→ **TRY IT**
Wherever a line of the data contains "bolo", copy that line.

→ **DATA IN THIS EXERCISE**
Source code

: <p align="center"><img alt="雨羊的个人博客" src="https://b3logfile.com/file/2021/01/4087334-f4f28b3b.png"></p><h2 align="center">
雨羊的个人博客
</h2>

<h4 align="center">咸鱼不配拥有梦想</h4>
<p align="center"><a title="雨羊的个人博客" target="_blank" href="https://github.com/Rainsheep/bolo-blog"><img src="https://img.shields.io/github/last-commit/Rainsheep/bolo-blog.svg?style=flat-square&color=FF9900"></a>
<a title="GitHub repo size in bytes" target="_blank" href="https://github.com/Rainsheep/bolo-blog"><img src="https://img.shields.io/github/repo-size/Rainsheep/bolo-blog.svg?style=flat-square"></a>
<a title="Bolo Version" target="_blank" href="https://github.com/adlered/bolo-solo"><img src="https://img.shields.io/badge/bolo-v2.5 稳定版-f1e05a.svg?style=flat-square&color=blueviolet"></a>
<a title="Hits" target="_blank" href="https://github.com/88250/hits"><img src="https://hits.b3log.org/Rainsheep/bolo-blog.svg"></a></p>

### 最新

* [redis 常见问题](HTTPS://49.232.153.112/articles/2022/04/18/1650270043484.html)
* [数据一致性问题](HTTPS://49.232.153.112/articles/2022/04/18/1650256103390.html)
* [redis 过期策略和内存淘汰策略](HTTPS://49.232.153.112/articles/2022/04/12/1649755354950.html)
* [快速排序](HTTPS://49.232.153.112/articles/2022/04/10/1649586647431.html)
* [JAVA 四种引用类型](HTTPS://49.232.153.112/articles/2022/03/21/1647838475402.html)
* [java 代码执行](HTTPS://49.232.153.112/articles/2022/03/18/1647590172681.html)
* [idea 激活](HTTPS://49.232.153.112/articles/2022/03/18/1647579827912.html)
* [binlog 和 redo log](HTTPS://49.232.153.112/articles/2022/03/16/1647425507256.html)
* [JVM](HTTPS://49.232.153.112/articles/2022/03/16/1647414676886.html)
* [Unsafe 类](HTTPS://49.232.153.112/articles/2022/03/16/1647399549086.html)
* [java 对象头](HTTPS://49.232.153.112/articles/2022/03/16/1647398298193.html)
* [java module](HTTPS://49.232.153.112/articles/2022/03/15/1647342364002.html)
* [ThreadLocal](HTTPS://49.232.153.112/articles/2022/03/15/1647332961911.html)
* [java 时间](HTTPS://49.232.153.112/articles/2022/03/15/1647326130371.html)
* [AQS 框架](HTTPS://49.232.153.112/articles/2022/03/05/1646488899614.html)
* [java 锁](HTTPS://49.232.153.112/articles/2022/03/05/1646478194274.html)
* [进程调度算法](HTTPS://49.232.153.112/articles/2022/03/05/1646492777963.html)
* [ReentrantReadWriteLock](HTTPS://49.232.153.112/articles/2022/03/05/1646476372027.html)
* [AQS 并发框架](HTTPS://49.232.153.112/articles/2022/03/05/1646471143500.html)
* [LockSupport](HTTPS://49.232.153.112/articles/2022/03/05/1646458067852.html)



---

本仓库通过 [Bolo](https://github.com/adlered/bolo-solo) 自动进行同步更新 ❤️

* * *

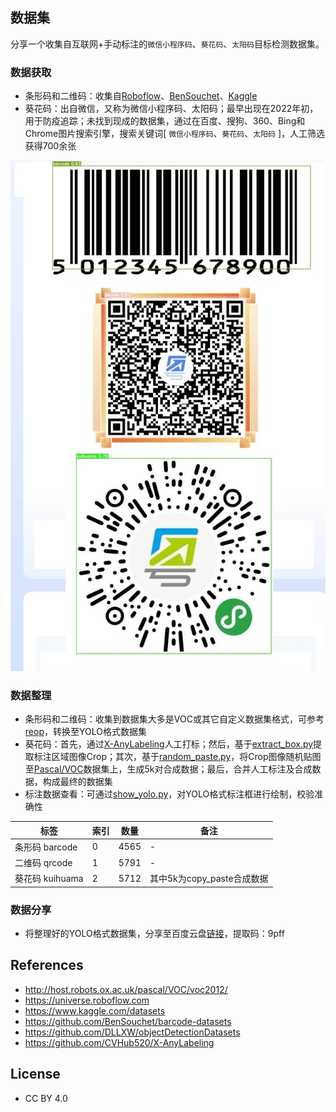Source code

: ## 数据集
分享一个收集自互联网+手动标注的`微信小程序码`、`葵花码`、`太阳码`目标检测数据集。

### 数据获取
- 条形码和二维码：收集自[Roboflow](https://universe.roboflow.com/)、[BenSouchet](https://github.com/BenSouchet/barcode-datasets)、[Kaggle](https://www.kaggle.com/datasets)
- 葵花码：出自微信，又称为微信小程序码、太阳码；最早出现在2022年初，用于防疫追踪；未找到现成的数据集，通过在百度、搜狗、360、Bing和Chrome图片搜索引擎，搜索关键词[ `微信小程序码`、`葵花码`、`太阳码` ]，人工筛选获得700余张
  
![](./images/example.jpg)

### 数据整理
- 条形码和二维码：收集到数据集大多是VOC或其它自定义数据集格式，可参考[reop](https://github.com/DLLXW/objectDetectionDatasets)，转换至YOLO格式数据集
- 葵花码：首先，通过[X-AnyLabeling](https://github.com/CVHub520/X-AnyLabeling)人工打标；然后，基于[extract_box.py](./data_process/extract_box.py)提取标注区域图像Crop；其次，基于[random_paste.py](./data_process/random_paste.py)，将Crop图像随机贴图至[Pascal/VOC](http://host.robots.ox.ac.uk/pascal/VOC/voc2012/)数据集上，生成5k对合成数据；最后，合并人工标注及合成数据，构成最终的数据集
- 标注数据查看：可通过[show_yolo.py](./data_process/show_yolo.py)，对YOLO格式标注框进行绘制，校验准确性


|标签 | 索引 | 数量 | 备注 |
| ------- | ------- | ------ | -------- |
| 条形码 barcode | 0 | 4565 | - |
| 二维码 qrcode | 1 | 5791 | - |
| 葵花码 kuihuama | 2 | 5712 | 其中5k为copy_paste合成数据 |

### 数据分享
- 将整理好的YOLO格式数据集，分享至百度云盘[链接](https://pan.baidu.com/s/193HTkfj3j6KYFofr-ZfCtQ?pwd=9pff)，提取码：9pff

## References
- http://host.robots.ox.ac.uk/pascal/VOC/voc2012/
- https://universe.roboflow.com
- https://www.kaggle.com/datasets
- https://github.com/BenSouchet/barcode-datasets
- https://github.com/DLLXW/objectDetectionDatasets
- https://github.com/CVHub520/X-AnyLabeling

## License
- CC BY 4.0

→ **RESULT FOR THIS EXERCISE**
<p align="center"><a title="雨羊的个人博客" target="_blank" href="https://github.com/Rainsheep/bolo-blog"><img src="https://img.shields.io/github/last-commit/Rainsheep/bolo-blog.svg?style=flat-square&color=FF9900"></a>
<a title="GitHub repo size in bytes" target="_blank" href="https://github.com/Rainsheep/bolo-blog"><img src="https://img.shields.io/github/repo-size/Rainsheep/bolo-blog.svg?style=flat-square"></a>
<a title="Bolo Version" target="_blank" href="https://github.com/adlered/bolo-solo"><img src="https://img.shields.io/badge/bolo-v2.5 稳定版-f1e05a.svg?style=flat-square&color=blueviolet"></a>
<a title="Hits" target="_blank" href="https://github.com/88250/hits"><img src="https://hits.b3log.org/Rainsheep/bolo-blog.svg"></a></p>
本仓库通过 [Bolo](https://github.com/adlered/bolo-solo) 自动进行同步更新 ❤️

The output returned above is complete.